• **PROVIDED RECORDS**:
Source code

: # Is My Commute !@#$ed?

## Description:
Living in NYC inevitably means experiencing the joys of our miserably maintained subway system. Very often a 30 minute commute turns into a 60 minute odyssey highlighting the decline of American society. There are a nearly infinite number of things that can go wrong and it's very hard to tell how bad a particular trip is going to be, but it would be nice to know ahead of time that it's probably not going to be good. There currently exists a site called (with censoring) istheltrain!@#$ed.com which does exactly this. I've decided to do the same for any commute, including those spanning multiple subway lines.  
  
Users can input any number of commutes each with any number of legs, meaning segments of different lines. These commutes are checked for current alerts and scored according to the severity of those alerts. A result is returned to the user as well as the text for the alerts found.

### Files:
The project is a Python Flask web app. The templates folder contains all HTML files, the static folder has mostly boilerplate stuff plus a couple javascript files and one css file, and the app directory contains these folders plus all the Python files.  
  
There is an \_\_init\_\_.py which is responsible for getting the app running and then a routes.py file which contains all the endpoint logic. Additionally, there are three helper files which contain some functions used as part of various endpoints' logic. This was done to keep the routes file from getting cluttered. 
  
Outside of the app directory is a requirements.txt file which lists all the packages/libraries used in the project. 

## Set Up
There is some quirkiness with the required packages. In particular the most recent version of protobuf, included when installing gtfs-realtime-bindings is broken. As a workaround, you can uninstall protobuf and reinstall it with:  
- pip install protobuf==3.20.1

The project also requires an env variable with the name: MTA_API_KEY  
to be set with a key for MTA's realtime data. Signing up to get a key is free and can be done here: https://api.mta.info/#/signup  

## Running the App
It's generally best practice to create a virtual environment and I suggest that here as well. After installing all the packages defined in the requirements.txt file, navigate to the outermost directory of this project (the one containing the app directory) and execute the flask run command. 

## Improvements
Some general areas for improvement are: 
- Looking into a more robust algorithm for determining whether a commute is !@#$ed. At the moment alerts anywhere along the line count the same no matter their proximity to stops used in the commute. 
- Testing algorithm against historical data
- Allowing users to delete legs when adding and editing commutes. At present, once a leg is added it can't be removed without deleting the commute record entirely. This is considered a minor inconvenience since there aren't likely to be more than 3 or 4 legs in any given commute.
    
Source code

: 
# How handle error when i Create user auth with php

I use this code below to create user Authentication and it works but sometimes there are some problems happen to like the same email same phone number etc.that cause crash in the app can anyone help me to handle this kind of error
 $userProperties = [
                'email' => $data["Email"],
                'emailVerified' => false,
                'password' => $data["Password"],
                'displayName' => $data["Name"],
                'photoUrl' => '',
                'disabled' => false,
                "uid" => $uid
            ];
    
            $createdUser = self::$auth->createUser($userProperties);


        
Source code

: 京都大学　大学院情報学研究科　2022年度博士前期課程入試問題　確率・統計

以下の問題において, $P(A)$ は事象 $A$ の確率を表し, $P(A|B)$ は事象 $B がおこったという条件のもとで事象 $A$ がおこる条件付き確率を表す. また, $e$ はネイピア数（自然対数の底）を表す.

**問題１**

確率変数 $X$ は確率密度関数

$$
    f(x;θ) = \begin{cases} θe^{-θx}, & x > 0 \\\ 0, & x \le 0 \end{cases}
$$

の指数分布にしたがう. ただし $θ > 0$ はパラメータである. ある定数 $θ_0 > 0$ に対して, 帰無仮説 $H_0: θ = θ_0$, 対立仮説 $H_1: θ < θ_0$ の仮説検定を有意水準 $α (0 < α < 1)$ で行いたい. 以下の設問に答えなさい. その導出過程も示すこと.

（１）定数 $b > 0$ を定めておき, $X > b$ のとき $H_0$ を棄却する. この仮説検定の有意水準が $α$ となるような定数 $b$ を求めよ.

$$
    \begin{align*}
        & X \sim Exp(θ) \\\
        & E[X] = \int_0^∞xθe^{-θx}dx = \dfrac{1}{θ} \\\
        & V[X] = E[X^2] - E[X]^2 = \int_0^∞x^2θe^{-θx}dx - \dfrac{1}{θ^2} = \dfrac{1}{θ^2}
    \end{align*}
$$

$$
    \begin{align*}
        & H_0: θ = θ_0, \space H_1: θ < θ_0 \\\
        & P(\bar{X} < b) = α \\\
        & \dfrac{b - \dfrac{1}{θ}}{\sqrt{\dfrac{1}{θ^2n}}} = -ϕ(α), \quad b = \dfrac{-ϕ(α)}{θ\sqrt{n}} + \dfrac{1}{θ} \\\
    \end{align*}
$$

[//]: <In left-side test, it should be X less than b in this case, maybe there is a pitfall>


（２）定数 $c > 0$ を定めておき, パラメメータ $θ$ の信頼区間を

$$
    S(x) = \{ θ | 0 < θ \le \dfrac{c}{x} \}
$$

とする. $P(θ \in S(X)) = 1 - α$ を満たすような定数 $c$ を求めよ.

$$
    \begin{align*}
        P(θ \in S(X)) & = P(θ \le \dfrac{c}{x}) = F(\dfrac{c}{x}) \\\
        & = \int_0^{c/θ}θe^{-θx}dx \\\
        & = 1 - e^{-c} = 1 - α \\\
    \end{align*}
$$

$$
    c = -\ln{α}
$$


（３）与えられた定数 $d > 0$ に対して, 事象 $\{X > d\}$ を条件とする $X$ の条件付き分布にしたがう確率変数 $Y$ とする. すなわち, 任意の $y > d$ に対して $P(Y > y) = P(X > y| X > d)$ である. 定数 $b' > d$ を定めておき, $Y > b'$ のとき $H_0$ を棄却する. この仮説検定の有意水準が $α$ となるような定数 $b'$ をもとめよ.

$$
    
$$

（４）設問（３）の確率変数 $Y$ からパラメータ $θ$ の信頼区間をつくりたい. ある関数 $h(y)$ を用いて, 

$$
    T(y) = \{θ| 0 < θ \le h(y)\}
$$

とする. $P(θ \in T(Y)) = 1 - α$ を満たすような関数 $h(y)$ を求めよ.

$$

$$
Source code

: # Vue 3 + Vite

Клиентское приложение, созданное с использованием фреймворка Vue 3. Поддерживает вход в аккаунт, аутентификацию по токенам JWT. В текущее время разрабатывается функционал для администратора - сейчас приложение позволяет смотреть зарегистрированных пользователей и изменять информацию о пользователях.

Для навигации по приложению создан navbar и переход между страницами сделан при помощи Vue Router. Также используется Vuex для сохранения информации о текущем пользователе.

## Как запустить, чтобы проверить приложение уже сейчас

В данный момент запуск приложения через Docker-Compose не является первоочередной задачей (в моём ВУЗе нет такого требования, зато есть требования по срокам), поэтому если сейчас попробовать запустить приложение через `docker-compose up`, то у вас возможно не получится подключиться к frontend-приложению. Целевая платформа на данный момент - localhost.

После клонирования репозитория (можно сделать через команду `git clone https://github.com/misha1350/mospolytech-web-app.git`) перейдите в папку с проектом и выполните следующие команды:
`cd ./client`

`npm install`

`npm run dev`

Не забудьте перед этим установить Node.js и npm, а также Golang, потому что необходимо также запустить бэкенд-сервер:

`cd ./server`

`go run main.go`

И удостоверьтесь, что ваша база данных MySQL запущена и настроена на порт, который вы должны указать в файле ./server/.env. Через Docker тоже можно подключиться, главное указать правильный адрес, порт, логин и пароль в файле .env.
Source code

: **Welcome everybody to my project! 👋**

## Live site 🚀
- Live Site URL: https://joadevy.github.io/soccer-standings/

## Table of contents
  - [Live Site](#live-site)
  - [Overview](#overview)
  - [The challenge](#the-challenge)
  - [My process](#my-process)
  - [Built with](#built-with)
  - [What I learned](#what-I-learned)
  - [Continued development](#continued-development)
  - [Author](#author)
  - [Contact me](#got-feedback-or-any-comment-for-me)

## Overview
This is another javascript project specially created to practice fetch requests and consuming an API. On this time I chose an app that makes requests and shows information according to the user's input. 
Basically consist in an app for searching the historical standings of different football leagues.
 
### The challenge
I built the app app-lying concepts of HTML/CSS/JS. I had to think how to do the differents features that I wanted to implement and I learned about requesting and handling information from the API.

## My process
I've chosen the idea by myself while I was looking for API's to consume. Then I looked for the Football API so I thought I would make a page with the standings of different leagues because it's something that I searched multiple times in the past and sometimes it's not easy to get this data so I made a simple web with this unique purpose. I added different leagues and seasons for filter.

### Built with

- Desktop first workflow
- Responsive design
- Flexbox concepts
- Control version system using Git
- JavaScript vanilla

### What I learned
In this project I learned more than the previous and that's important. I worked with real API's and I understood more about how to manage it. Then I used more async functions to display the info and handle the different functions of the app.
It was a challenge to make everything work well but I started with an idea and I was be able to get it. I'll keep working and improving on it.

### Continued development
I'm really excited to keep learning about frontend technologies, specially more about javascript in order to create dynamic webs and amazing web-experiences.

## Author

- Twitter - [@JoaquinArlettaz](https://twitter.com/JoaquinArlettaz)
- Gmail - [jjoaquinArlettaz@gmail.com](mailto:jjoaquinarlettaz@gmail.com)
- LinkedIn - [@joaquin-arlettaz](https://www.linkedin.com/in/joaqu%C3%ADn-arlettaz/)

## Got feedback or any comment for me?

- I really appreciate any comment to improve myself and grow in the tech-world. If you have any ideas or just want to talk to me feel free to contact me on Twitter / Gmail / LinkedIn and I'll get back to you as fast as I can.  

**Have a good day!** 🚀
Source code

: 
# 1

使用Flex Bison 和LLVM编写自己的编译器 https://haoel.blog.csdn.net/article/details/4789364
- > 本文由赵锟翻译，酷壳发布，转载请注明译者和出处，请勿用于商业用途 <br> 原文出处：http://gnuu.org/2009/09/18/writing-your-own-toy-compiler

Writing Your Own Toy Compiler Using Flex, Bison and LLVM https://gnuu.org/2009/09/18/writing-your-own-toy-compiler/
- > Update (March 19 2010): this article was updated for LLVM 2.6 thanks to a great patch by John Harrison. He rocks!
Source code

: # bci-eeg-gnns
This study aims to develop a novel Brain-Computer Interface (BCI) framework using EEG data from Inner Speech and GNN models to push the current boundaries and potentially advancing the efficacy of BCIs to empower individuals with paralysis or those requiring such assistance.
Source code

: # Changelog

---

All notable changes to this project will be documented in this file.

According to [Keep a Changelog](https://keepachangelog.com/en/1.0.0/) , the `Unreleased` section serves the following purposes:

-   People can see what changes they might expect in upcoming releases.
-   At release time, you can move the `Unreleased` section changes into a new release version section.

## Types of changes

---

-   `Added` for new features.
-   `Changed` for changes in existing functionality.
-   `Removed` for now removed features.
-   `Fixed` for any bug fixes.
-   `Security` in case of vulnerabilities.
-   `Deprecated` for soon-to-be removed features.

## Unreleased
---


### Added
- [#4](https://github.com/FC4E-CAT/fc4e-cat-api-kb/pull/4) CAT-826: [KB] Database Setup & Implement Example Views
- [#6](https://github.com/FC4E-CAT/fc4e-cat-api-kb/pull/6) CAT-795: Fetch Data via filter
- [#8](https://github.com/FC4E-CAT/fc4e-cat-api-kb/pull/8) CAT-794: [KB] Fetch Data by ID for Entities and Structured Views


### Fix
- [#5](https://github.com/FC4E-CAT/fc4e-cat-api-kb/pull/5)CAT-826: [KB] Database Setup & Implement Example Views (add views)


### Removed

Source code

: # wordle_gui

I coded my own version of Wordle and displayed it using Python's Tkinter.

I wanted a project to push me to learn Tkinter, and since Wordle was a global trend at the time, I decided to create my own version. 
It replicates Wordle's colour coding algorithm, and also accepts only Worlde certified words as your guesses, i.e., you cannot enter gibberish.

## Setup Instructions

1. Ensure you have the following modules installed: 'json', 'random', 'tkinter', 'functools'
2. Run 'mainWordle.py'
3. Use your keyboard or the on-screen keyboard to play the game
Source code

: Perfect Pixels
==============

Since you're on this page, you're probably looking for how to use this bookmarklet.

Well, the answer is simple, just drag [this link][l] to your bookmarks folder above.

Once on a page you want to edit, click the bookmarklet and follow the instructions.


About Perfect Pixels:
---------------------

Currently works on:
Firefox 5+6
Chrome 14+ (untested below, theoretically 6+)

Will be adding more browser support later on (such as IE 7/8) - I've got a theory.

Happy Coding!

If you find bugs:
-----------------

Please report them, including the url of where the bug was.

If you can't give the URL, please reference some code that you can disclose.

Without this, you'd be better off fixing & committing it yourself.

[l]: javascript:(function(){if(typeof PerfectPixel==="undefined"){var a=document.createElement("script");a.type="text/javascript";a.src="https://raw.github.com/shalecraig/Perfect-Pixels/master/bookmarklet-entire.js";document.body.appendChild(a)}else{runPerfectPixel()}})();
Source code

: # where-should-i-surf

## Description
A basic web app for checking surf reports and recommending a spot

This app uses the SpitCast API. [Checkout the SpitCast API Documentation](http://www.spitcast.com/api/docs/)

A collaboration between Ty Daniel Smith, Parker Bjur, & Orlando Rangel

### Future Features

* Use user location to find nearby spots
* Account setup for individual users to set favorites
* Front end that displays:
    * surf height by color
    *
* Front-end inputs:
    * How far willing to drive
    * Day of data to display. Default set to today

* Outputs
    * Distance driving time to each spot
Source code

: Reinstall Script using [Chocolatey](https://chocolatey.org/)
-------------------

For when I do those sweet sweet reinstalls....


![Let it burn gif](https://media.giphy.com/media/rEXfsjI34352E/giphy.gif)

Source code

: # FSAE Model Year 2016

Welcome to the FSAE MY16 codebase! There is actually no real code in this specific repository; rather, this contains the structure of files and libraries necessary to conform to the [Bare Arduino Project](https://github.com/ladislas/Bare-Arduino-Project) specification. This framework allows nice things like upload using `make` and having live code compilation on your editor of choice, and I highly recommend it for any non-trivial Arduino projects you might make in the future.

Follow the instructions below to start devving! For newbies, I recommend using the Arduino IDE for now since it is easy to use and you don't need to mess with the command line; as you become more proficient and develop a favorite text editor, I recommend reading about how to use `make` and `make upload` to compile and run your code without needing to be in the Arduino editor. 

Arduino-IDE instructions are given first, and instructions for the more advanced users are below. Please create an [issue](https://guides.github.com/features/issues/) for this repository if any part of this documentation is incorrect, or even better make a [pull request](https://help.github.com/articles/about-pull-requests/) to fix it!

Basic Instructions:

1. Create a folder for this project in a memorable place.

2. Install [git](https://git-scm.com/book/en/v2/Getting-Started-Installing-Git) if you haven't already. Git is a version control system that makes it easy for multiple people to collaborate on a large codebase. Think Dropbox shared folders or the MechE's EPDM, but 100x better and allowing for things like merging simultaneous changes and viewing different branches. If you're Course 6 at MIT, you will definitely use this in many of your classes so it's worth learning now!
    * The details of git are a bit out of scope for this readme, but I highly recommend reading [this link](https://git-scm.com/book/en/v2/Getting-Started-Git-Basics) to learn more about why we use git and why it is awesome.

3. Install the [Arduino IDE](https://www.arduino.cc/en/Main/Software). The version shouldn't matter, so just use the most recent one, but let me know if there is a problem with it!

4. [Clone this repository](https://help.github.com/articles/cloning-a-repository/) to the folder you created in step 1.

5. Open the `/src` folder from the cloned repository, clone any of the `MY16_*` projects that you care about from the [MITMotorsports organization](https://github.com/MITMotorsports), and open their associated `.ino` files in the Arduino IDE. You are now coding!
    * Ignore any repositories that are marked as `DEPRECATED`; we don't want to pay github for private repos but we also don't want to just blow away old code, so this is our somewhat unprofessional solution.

• **ABOUT THIS TASK**:
Could you restate word for word the lines above, from the one that contains "Writing Your Own" through the one that contains "release version section.", and no others?

• **EXERCISE RESPONSE**:
Writing Your Own Toy Compiler Using Flex, Bison and LLVM https://gnuu.org/2009/09/18/writing-your-own-toy-compiler/
- > Update (March 19 2010): this article was updated for LLVM 2.6 thanks to a great patch by John Harrison. He rocks!
Source code

: # bci-eeg-gnns
This study aims to develop a novel Brain-Computer Interface (BCI) framework using EEG data from Inner Speech and GNN models to push the current boundaries and potentially advancing the efficacy of BCIs to empower individuals with paralysis or those requiring such assistance.
Source code

: # Changelog

---

All notable changes to this project will be documented in this file.

According to [Keep a Changelog](https://keepachangelog.com/en/1.0.0/) , the `Unreleased` section serves the following purposes:

-   People can see what changes they might expect in upcoming releases.
-   At release time, you can move the `Unreleased` section changes into a new release version section.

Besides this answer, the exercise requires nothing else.